I received a "tracked letter" which says "we send 2,500 of these letters every week to random addresses all around New Zealand to help us check the performance of our network."
I am the lucky winner of a functioning national postal system, which considering the alternative in other countries, makes me feel pretty darn lucky.
@brennen Well, on the other hand, our postal service recently dropped their deliveries down to like once every three days, so, it's not *amazingly* functional.
Apparently too many people are using the Internet now instead of sending letters, but not enough of them are ordering things online? or something.
@natecull meanwhile, in america:
@natecull Huh I did not know we had that!
@certifiedperson Me neither!
@natecull
Are you supposed to reply to it?
Apparently not! The text of the letter says to just put it in the recycling... it's just a test of their track and trace system.
Never ever had one of these before.
@natecull weird. so you're meant to mail the latter back? How does it work exactly?

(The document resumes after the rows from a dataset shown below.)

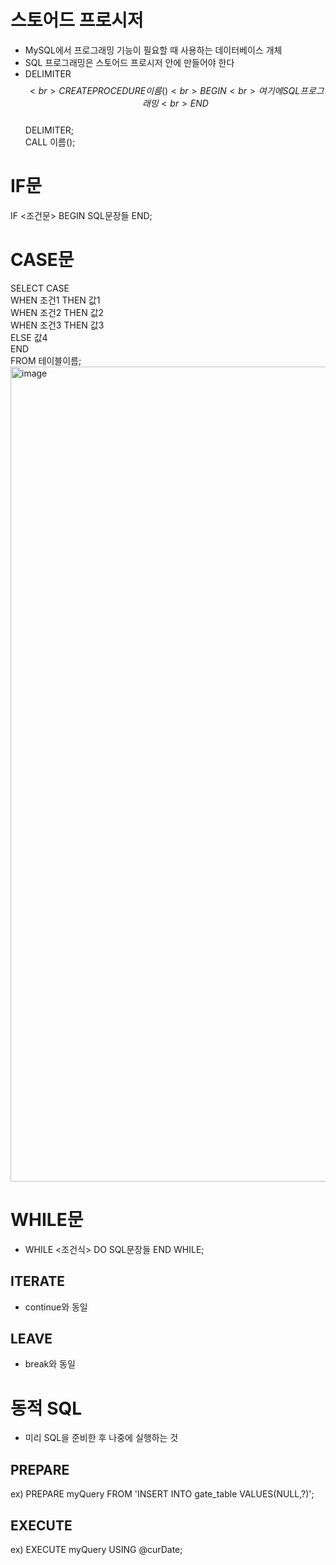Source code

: # 스토어드 프로시저
* MySQL에서 프로그래밍 기능이 필요할 때 사용하는 데이터베이스 개체
* SQL 프로그래밍은 스토어드 프로시저 안에 만들어야 한다
* DELIMITER $$<br>
CREATE PROCEDURE 이름()<br>
BEGIN<br>
여기에 SQL 프로그래밍<br>
END $$<br>
DELIMITER;<br>
CALL 이름();

# IF문
IF <조건문>
BEGIN
SQL문장들 
END;

# CASE문
SELECT CASE<br>
WHEN 조건1 THEN 값1<br>
WHEN 조건2 THEN 값2<br> 
WHEN 조건3 THEN 값3<br>
ELSE 값4<br> 
END<br>
FROM 테이블이름;<br> 
<img width="1304" alt="image" src="https://user-images.githubusercontent.com/88610333/177915839-6cace31e-3afb-4f22-857b-e8c58695e0f3.png">


# WHILE문
* WHILE <조건식> DO SQL문장들 END WHILE;

## ITERATE
* continue와 동일

## LEAVE
* break와 동일

# 동적 SQL
* 미리 SQL을 준비한 후 나중에 실행하는 것

## PREPARE
ex) PREPARE myQuery FROM 'INSERT INTO gate_table VALUES(NULL,?)';

## EXECUTE
ex) EXECUTE myQuery USING @curDate;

I would think the postal system could gather whatever metrics without you seeing the artifacts
@natecull i don't want to bag on the united states postal service too hard - i think they give good service despite being structurally hamstrung by a political system determined to destroy them, and they're a lifeline for small towns and rural communities.
all the same: i'm jealous of the level of service that implies. i think a lot about how much cool stuff the postal system here could do if we treated it like we wanted it to not only exist but thrive and function well.